**Instructions to follow**
Take the line with "for each plaquette" and all lines after it, through the end of the records below, and repeat them exactly.

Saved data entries
┌──
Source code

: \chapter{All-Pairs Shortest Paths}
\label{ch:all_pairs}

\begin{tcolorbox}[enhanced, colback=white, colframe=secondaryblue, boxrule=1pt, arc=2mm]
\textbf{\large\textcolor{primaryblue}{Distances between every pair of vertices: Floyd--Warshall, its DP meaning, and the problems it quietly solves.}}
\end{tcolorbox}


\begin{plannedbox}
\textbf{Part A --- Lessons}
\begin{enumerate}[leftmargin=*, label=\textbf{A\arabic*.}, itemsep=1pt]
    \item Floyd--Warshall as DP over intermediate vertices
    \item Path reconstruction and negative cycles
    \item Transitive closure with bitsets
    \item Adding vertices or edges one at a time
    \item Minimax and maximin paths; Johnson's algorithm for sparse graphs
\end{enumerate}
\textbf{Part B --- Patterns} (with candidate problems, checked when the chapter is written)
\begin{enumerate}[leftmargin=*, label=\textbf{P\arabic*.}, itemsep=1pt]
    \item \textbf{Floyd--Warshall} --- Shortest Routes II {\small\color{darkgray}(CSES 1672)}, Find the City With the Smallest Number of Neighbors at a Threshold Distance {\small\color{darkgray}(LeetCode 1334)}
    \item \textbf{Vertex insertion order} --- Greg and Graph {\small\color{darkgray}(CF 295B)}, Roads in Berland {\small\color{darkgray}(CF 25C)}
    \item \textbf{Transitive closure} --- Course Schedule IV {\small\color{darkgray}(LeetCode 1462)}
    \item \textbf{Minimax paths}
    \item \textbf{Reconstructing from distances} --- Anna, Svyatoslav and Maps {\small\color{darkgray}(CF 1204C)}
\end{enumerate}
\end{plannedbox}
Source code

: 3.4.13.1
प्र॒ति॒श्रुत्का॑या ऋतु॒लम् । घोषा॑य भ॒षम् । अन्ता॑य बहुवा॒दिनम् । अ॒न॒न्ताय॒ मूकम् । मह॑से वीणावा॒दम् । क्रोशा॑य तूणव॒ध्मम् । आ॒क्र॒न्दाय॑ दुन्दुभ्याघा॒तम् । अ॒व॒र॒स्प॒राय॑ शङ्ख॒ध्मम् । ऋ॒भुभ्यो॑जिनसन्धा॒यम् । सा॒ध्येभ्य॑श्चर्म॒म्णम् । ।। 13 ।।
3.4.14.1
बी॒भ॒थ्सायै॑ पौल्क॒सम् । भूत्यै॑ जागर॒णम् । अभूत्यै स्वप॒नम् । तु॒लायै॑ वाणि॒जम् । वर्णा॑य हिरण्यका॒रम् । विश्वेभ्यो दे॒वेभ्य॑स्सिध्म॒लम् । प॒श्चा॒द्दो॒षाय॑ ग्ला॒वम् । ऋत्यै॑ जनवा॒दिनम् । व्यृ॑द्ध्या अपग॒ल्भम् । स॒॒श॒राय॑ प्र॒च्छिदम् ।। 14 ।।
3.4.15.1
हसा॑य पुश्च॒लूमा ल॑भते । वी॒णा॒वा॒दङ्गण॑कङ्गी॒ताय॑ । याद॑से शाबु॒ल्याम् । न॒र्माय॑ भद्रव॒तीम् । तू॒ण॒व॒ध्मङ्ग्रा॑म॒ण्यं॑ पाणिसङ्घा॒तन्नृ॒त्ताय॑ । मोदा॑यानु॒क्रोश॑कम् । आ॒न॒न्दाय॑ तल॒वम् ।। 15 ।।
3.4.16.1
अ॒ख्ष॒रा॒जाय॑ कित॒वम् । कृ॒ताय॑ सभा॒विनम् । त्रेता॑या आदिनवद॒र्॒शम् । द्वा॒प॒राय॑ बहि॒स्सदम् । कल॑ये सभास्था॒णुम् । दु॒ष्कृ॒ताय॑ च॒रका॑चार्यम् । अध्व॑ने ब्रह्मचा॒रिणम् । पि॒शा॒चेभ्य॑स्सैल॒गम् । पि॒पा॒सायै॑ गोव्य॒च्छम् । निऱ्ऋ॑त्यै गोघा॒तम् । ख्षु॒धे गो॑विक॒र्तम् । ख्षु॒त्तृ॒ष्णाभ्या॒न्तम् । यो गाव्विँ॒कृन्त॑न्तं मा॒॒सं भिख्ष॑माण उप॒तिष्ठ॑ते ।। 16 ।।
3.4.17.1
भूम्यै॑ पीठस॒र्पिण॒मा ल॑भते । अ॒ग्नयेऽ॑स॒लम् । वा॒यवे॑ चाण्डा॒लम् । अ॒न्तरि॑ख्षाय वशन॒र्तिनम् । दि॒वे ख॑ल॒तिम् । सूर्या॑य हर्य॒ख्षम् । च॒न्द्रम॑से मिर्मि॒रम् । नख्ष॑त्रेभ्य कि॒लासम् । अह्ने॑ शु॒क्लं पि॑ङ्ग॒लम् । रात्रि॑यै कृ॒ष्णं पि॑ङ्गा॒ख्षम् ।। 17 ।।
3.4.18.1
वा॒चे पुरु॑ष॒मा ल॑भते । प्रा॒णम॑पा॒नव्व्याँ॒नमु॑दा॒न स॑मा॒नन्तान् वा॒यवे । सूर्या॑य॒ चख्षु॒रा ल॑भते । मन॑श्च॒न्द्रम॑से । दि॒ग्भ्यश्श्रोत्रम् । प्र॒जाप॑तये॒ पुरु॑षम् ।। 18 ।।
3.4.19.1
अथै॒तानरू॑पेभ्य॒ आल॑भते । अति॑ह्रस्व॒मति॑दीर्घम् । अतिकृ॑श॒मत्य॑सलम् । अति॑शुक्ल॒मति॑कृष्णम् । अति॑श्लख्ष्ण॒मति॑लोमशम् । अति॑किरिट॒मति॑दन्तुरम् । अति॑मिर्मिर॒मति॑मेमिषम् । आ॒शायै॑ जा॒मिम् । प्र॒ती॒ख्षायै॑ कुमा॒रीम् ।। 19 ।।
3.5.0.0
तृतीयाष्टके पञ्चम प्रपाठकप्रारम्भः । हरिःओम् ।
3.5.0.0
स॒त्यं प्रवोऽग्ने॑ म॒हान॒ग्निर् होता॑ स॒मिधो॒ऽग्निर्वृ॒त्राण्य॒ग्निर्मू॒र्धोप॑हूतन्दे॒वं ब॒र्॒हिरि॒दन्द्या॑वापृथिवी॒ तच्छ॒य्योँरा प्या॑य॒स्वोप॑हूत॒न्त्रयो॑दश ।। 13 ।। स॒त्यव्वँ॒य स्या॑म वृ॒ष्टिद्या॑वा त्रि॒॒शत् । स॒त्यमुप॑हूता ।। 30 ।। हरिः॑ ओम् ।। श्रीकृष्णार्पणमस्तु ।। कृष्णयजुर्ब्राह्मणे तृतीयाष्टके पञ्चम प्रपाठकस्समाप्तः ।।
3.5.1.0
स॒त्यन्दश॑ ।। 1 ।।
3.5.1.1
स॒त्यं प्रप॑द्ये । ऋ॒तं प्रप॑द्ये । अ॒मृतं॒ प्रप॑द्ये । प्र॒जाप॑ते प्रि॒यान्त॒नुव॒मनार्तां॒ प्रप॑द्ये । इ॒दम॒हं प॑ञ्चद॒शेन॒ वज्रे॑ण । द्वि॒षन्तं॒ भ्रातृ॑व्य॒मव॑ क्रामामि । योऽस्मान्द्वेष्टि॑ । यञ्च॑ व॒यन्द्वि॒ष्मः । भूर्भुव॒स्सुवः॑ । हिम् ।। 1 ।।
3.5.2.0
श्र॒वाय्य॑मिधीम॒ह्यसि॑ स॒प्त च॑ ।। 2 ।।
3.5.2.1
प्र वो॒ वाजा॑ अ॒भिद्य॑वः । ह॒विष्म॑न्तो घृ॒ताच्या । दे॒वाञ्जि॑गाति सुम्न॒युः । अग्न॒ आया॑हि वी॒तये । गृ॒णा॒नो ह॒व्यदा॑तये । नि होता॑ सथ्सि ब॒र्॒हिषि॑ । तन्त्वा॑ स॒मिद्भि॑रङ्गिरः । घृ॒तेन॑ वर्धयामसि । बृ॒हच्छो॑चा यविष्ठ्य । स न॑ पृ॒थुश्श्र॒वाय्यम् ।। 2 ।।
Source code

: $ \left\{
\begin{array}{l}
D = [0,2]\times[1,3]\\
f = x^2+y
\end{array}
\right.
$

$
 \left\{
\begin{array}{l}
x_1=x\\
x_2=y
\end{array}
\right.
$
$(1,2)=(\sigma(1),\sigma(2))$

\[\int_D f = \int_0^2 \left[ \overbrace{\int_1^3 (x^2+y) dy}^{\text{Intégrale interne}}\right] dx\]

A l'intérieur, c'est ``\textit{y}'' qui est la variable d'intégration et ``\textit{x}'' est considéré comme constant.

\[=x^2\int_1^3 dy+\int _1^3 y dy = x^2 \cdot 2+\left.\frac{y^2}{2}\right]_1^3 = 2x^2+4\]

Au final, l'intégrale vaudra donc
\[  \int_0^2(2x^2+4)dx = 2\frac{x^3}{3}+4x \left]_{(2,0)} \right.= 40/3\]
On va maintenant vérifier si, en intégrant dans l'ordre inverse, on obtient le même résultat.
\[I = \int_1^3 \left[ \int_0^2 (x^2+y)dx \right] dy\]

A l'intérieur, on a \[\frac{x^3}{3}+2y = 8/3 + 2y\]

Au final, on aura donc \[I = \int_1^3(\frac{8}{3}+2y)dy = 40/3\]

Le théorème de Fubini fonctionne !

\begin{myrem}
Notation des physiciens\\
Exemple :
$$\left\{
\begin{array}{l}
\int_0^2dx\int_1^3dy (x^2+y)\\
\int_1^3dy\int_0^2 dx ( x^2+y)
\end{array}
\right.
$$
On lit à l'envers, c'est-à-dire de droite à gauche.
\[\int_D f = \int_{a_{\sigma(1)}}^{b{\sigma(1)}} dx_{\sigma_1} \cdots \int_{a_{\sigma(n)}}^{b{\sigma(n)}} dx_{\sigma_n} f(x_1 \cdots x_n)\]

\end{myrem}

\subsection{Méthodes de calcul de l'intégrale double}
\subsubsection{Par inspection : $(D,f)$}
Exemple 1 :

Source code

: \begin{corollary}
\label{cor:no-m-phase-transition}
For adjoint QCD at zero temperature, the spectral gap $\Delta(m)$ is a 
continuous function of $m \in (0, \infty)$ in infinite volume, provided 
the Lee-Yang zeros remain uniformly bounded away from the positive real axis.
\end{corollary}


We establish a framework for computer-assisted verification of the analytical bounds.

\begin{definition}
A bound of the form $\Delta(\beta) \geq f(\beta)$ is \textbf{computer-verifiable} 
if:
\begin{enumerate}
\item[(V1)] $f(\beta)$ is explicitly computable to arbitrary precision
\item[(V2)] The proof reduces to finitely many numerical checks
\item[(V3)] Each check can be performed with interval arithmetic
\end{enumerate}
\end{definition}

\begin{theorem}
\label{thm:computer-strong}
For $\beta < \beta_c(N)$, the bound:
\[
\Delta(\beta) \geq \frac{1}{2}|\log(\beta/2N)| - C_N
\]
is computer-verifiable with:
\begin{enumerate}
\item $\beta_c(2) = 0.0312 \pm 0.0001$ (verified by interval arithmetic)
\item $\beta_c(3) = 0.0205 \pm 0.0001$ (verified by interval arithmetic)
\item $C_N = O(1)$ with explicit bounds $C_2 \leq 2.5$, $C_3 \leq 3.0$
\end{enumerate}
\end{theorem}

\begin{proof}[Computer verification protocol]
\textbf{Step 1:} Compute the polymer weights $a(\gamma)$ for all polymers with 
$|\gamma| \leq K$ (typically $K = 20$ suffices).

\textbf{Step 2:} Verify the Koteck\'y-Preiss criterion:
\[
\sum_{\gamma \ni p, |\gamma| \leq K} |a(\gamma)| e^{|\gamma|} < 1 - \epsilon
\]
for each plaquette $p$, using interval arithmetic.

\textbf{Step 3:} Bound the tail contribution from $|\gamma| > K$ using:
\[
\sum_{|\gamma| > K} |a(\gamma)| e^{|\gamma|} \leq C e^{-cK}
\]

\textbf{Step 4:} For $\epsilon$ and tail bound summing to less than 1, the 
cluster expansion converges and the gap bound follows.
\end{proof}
└──
**Answer area**
for each plaquette $p$, using interval arithmetic.

\textbf{Step 3:} Bound the tail contribution from $|\gamma| > K$ using:
\[
\sum_{|\gamma| > K} |a(\gamma)| e^{|\gamma|} \leq C e^{-cK}
\]

\textbf{Step 4:} For $\epsilon$ and tail bound summing to less than 1, the 
cluster expansion converges and the gap bound follows.
\end{proof}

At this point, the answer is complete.